_Problem to solve_
For the records that follow, please set down exactly the lines between the one holding "The yellow line shows the power law fit." and the one holding "We also notice", inclusive, and only those.

_Data for processing_
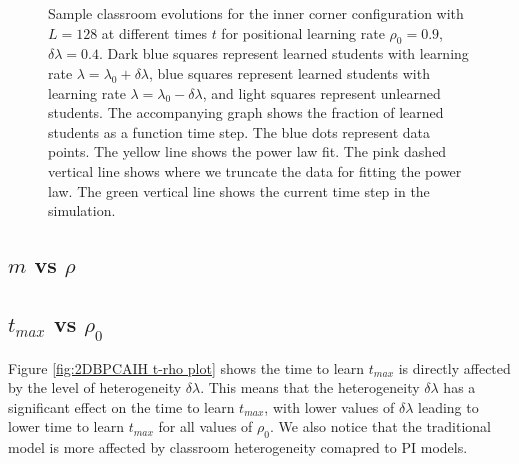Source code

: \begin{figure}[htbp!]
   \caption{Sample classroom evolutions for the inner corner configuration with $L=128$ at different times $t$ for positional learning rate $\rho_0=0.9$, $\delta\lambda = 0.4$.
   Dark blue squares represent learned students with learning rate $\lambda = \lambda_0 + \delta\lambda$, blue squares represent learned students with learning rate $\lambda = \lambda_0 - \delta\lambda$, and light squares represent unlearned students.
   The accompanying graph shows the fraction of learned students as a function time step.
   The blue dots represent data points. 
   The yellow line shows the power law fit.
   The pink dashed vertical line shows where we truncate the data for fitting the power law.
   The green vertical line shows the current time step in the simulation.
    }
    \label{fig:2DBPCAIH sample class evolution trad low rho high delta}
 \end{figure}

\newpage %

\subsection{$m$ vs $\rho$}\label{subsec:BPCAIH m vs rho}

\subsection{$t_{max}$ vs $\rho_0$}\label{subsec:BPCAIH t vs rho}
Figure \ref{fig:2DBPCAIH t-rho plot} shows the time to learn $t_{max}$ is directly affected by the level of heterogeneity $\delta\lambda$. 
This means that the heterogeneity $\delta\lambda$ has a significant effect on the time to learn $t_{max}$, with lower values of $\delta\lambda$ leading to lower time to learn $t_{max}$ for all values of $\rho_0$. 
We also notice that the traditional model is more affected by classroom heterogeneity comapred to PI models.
* * *
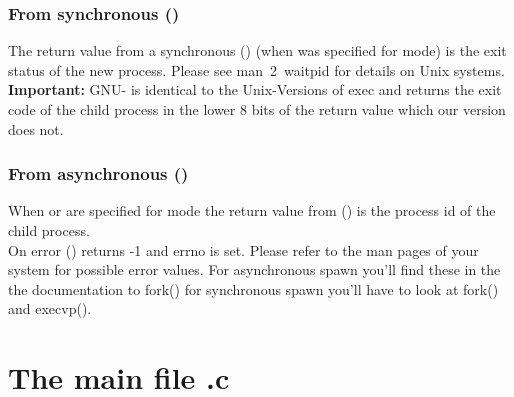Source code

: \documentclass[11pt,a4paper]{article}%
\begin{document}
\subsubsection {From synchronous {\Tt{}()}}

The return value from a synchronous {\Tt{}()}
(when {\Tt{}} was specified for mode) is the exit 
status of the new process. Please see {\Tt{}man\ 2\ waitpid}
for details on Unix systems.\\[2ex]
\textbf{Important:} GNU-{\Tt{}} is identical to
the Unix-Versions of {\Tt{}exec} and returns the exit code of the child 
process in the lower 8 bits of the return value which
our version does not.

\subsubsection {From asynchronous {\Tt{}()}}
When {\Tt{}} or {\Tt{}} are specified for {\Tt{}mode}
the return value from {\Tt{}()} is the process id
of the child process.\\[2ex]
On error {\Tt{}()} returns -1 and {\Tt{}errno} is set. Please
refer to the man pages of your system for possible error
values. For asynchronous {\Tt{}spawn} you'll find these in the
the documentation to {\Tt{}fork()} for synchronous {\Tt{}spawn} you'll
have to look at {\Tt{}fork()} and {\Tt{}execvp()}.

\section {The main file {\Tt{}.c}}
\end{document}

_Exercise solution_
   The yellow line shows the power law fit.
   The pink dashed vertical line shows where we truncate the data for fitting the power law.
   The green vertical line shows the current time step in the simulation.
    }
    \label{fig:2DBPCAIH sample class evolution trad low rho high delta}
 \end{figure}

\newpage %

\subsection{$m$ vs $\rho$}\label{subsec:BPCAIH m vs rho}

\subsection{$t_{max}$ vs $\rho_0$}\label{subsec:BPCAIH t vs rho}
Figure \ref{fig:2DBPCAIH t-rho plot} shows the time to learn $t_{max}$ is directly affected by the level of heterogeneity $\delta\lambda$. 
This means that the heterogeneity $\delta\lambda$ has a significant effect on the time to learn $t_{max}$, with lower values of $\delta\lambda$ leading to lower time to learn $t_{max}$ for all values of $\rho_0$. 
We also notice that the traditional model is more affected by classroom heterogeneity comapred to PI models.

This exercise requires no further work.